-- DATA EXTRACTS follows --

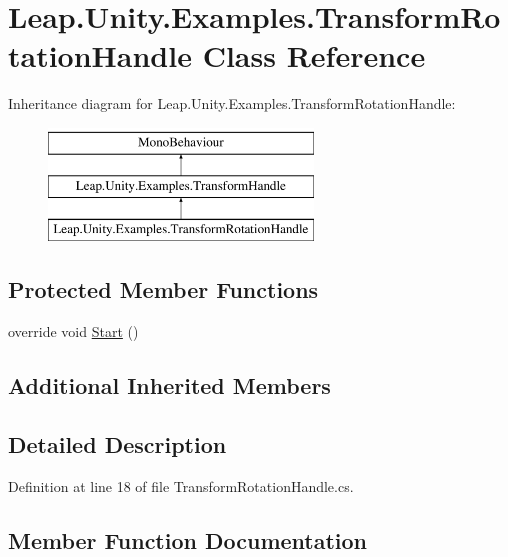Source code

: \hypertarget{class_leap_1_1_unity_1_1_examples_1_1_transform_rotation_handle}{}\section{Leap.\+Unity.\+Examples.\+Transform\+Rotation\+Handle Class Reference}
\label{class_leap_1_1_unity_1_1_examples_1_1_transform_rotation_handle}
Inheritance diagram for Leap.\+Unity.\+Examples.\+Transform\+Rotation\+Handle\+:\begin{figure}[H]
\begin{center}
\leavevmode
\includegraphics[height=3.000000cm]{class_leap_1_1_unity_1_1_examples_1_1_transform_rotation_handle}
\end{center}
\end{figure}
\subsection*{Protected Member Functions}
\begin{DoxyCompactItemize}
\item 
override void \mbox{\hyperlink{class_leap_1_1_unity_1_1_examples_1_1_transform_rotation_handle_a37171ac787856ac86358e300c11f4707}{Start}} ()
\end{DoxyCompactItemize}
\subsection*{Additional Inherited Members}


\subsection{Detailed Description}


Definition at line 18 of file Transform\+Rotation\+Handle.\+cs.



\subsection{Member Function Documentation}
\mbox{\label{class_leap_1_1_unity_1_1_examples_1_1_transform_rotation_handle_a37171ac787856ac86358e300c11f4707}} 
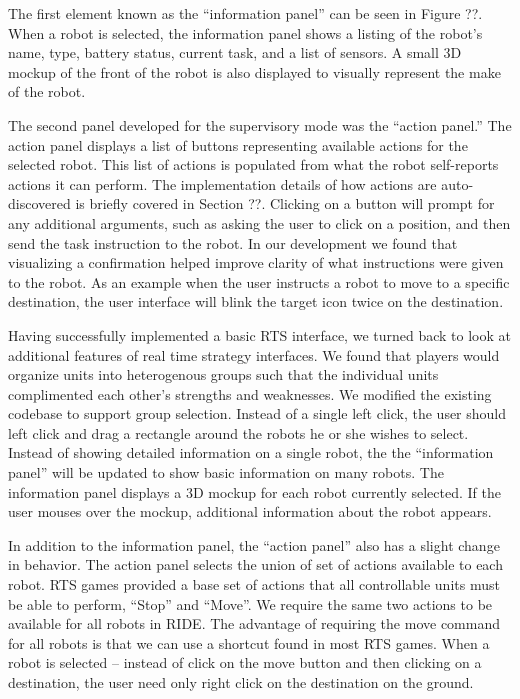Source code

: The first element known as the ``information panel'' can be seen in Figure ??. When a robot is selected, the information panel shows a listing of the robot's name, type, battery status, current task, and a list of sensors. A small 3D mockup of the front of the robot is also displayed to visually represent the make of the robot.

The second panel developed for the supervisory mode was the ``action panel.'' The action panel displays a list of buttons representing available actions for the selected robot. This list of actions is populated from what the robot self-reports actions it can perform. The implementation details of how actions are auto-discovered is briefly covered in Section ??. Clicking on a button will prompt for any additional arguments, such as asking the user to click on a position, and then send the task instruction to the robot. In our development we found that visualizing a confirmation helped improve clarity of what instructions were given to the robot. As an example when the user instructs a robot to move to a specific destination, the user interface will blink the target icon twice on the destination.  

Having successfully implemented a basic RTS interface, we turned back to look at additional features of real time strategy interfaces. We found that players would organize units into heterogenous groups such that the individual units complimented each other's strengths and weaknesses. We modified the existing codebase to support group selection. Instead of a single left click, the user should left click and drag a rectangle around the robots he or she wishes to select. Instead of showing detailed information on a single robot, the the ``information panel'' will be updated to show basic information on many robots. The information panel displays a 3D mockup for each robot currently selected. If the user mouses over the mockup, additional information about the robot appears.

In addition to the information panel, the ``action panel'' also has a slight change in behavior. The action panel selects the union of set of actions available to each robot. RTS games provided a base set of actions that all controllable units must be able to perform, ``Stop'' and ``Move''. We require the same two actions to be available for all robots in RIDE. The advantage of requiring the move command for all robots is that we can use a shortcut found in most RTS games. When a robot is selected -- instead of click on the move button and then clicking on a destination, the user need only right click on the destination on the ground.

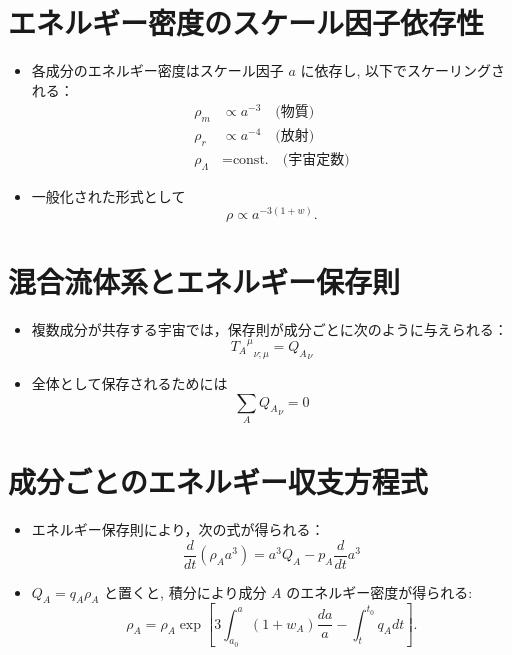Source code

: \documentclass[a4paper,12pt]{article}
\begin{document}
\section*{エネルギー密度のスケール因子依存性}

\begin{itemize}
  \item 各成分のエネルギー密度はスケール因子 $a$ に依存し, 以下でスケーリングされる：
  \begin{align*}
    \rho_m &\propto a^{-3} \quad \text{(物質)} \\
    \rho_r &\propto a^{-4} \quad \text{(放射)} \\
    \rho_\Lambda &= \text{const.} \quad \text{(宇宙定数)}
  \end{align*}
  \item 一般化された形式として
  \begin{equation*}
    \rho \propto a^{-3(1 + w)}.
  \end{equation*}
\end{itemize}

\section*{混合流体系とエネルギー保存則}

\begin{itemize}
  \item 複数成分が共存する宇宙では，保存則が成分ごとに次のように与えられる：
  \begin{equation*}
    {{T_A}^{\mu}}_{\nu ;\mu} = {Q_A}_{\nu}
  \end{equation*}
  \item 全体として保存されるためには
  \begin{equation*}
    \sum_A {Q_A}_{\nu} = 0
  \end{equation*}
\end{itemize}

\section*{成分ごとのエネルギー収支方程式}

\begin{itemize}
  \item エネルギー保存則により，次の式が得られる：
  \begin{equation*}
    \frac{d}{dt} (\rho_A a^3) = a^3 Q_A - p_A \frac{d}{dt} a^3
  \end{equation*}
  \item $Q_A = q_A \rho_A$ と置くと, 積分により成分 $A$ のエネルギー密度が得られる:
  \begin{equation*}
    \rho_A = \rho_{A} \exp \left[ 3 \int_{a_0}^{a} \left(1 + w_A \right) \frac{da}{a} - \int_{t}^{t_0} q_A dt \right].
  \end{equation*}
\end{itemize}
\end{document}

-- DATA EXTRACTS concluded --

PROBLEM TO SOLVE
Quote all of the entries word for word, omitting any pictures.

RESPONSE TO THE EXERCISE
Source code

: \hypertarget{class_leap_1_1_unity_1_1_examples_1_1_transform_rotation_handle}{}\section{Leap.\+Unity.\+Examples.\+Transform\+Rotation\+Handle Class Reference}
\label{class_leap_1_1_unity_1_1_examples_1_1_transform_rotation_handle}
Inheritance diagram for Leap.\+Unity.\+Examples.\+Transform\+Rotation\+Handle\+:\begin{figure}[H]
\begin{center}
\leavevmode
\includegraphics[height=3.000000cm]{class_leap_1_1_unity_1_1_examples_1_1_transform_rotation_handle}
\end{center}
\end{figure}
\subsection*{Protected Member Functions}
\begin{DoxyCompactItemize}
\item 
override void \mbox{\hyperlink{class_leap_1_1_unity_1_1_examples_1_1_transform_rotation_handle_a37171ac787856ac86358e300c11f4707}{Start}} ()
\end{DoxyCompactItemize}
\subsection*{Additional Inherited Members}


\subsection{Detailed Description}


Definition at line 18 of file Transform\+Rotation\+Handle.\+cs.



\subsection{Member Function Documentation}
\mbox{\label{class_leap_1_1_unity_1_1_examples_1_1_transform_rotation_handle_a37171ac787856ac86358e300c11f4707}} 
Source code

: The first element known as the ``information panel'' can be seen in Figure ??. When a robot is selected, the information panel shows a listing of the robot's name, type, battery status, current task, and a list of sensors. A small 3D mockup of the front of the robot is also displayed to visually represent the make of the robot.

The second panel developed for the supervisory mode was the ``action panel.'' The action panel displays a list of buttons representing available actions for the selected robot. This list of actions is populated from what the robot self-reports actions it can perform. The implementation details of how actions are auto-discovered is briefly covered in Section ??. Clicking on a button will prompt for any additional arguments, such as asking the user to click on a position, and then send the task instruction to the robot. In our development we found that visualizing a confirmation helped improve clarity of what instructions were given to the robot. As an example when the user instructs a robot to move to a specific destination, the user interface will blink the target icon twice on the destination.  

Having successfully implemented a basic RTS interface, we turned back to look at additional features of real time strategy interfaces. We found that players would organize units into heterogenous groups such that the individual units complimented each other's strengths and weaknesses. We modified the existing codebase to support group selection. Instead of a single left click, the user should left click and drag a rectangle around the robots he or she wishes to select. Instead of showing detailed information on a single robot, the the ``information panel'' will be updated to show basic information on many robots. The information panel displays a 3D mockup for each robot currently selected. If the user mouses over the mockup, additional information about the robot appears.

In addition to the information panel, the ``action panel'' also has a slight change in behavior. The action panel selects the union of set of actions available to each robot. RTS games provided a base set of actions that all controllable units must be able to perform, ``Stop'' and ``Move''. We require the same two actions to be available for all robots in RIDE. The advantage of requiring the move command for all robots is that we can use a shortcut found in most RTS games. When a robot is selected -- instead of click on the move button and then clicking on a destination, the user need only right click on the destination on the ground.

Source code

: \documentclass[a4paper,12pt]{article}
\begin{document}
\section*{エネルギー密度のスケール因子依存性}

\begin{itemize}
  \item 各成分のエネルギー密度はスケール因子 $a$ に依存し, 以下でスケーリングされる：
  \begin{align*}
    \rho_m &\propto a^{-3} \quad \text{(物質)} \\
    \rho_r &\propto a^{-4} \quad \text{(放射)} \\
    \rho_\Lambda &= \text{const.} \quad \text{(宇宙定数)}
  \end{align*}
  \item 一般化された形式として
  \begin{equation*}
    \rho \propto a^{-3(1 + w)}.
  \end{equation*}
\end{itemize}

\section*{混合流体系とエネルギー保存則}

\begin{itemize}
  \item 複数成分が共存する宇宙では，保存則が成分ごとに次のように与えられる：
  \begin{equation*}
    {{T_A}^{\mu}}_{\nu ;\mu} = {Q_A}_{\nu}
  \end{equation*}
  \item 全体として保存されるためには
  \begin{equation*}
    \sum_A {Q_A}_{\nu} = 0
  \end{equation*}
\end{itemize}

\section*{成分ごとのエネルギー収支方程式}

\begin{itemize}
  \item エネルギー保存則により，次の式が得られる：
  \begin{equation*}
    \frac{d}{dt} (\rho_A a^3) = a^3 Q_A - p_A \frac{d}{dt} a^3
  \end{equation*}
  \item $Q_A = q_A \rho_A$ と置くと, 積分により成分 $A$ のエネルギー密度が得られる:
  \begin{equation*}
    \rho_A = \rho_{A} \exp \left[ 3 \int_{a_0}^{a} \left(1 + w_A \right) \frac{da}{a} - \int_{t}^{t_0} q_A dt \right].
  \end{equation*}
\end{itemize}
\end{document}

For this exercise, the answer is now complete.